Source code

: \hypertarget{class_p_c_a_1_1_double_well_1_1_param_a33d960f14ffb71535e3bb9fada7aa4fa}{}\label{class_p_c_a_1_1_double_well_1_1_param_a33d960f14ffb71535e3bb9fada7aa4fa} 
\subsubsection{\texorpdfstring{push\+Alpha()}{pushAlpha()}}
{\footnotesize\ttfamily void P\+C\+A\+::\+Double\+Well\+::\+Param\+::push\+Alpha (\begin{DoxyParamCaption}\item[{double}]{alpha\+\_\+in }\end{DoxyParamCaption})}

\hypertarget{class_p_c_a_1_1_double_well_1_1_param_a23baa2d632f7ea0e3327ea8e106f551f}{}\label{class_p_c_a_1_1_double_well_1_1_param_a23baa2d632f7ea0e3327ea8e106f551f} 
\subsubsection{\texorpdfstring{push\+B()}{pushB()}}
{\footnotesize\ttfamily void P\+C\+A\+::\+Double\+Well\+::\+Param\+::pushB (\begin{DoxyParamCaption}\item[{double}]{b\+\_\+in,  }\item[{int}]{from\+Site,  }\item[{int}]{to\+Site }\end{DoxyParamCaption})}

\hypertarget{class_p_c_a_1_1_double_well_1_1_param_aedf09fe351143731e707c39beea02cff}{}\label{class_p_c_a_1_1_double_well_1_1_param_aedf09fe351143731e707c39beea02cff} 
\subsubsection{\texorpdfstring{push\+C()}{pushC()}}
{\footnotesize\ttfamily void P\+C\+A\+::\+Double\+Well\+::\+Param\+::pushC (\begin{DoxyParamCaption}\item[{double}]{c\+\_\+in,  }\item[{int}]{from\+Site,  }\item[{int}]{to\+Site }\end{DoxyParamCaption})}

ASSIGNMENT:
Search the data above for the string "texorpdfstring" and report each line that holds it.

RESPONSE:
\subsubsection{\texorpdfstring{push\+Alpha()}{pushAlpha()}}
\subsubsection{\texorpdfstring{push\+B()}{pushB()}}
\subsubsection{\texorpdfstring{push\+C()}{pushC()}}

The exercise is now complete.